Stored items from a collection:
== == ==
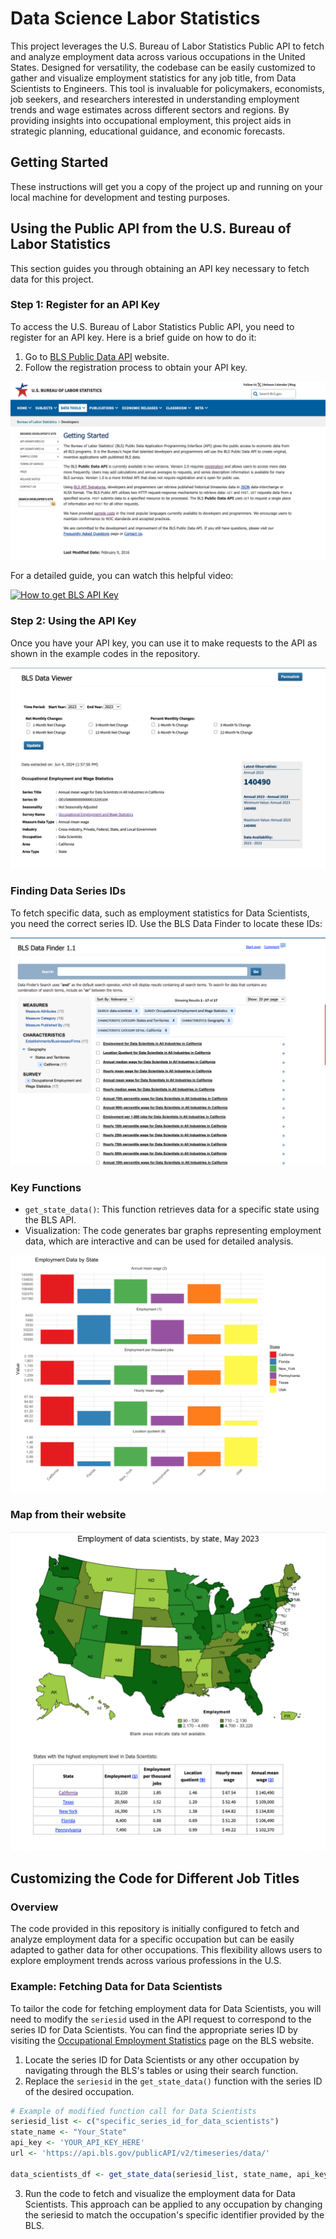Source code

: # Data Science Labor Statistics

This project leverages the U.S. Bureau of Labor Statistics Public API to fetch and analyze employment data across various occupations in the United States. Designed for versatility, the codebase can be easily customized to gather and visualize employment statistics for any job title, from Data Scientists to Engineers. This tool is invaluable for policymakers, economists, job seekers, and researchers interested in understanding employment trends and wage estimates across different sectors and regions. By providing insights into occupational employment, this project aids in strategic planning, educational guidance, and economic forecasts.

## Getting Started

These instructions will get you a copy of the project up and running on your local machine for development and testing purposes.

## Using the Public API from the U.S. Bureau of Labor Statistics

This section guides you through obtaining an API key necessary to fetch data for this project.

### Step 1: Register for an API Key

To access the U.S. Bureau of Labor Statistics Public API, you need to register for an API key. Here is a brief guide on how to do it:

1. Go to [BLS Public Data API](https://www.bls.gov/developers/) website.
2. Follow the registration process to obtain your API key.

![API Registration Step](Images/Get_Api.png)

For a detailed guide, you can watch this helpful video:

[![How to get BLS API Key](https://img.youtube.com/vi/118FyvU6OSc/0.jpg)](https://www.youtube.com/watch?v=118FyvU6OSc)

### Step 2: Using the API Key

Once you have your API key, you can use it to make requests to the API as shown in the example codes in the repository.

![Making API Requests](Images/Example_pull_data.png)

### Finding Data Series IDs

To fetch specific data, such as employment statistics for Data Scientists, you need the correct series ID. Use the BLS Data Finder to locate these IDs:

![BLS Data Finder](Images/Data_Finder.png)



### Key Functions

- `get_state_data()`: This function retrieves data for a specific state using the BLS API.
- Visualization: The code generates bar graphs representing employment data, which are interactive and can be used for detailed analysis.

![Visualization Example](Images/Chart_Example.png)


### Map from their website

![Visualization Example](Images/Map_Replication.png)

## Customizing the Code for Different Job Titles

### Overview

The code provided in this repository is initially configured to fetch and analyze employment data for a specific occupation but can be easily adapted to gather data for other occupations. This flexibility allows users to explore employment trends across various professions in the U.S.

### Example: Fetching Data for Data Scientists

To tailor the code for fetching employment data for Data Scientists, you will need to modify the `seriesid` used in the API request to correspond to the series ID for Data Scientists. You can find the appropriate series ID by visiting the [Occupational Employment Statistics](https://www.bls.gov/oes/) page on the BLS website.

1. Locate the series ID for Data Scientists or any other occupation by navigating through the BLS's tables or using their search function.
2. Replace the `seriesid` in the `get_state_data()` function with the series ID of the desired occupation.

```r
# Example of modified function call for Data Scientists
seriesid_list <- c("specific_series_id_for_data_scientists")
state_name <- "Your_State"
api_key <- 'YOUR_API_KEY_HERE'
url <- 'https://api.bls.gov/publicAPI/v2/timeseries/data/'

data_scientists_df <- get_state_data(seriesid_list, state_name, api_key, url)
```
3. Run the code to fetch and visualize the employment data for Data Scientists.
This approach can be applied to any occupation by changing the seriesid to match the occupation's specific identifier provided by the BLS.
== == ==
[Task description] For this exercise, find all lines in the records containing the word "Step" and copy them.

[Response]
### Step 1: Register for an API Key
![API Registration Step](Images/Get_Api.png)
### Step 2: Using the API Key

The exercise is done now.